● EXERCISE:
Which lines of the records below contain the word "definition"? Report each of them in full.

[Records from a dataset]
**********
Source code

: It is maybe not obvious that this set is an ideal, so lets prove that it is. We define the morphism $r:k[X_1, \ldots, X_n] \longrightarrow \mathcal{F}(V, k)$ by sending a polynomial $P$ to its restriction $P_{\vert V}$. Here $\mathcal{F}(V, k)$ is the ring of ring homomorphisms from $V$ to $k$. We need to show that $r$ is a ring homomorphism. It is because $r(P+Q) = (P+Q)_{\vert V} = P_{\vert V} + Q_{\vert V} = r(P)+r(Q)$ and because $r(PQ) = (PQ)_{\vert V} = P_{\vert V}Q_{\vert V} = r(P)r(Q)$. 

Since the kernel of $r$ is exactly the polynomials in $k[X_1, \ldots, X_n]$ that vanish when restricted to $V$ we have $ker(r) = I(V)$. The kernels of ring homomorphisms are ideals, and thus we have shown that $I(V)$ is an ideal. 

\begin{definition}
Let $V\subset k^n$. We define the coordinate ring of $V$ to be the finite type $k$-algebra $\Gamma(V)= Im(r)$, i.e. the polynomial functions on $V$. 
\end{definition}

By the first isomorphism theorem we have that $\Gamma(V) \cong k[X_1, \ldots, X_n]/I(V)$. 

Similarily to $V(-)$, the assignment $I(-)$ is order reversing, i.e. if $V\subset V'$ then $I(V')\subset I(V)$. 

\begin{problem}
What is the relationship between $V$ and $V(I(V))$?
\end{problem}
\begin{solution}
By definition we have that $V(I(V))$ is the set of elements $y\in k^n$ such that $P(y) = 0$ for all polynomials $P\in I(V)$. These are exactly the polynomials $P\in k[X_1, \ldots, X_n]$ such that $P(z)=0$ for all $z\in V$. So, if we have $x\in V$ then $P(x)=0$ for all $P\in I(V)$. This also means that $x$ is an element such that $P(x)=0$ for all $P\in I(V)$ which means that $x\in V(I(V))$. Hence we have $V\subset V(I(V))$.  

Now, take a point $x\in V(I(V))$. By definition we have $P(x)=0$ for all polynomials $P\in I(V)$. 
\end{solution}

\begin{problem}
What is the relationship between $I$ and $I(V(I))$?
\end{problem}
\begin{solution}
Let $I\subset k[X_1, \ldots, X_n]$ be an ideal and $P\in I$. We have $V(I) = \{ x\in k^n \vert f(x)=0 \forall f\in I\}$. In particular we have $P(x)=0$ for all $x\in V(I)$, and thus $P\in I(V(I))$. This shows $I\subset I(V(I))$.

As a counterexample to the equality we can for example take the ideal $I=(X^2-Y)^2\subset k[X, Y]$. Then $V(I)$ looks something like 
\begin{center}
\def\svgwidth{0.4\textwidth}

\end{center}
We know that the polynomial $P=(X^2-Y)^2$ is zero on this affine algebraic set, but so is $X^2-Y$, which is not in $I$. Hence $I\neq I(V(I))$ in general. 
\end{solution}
**********
● EXPECTED ANSWER:
\begin{definition}
\end{definition}
By definition we have that $V(I(V))$ is the set of elements $y\in k^n$ such that $P(y) = 0$ for all polynomials $P\in I(V)$. These are exactly the polynomials $P\in k[X_1, \ldots, X_n]$ such that $P(z)=0$ for all $z\in V$. So, if we have $x\in V$ then $P(x)=0$ for all $P\in I(V)$. This also means that $x$ is an element such that $P(x)=0$ for all $P\in I(V)$ which means that $x\in V(I(V))$. Hence we have $V\subset V(I(V))$.  
Now, take a point $x\in V(I(V))$. By definition we have $P(x)=0$ for all polynomials $P\in I(V)$. 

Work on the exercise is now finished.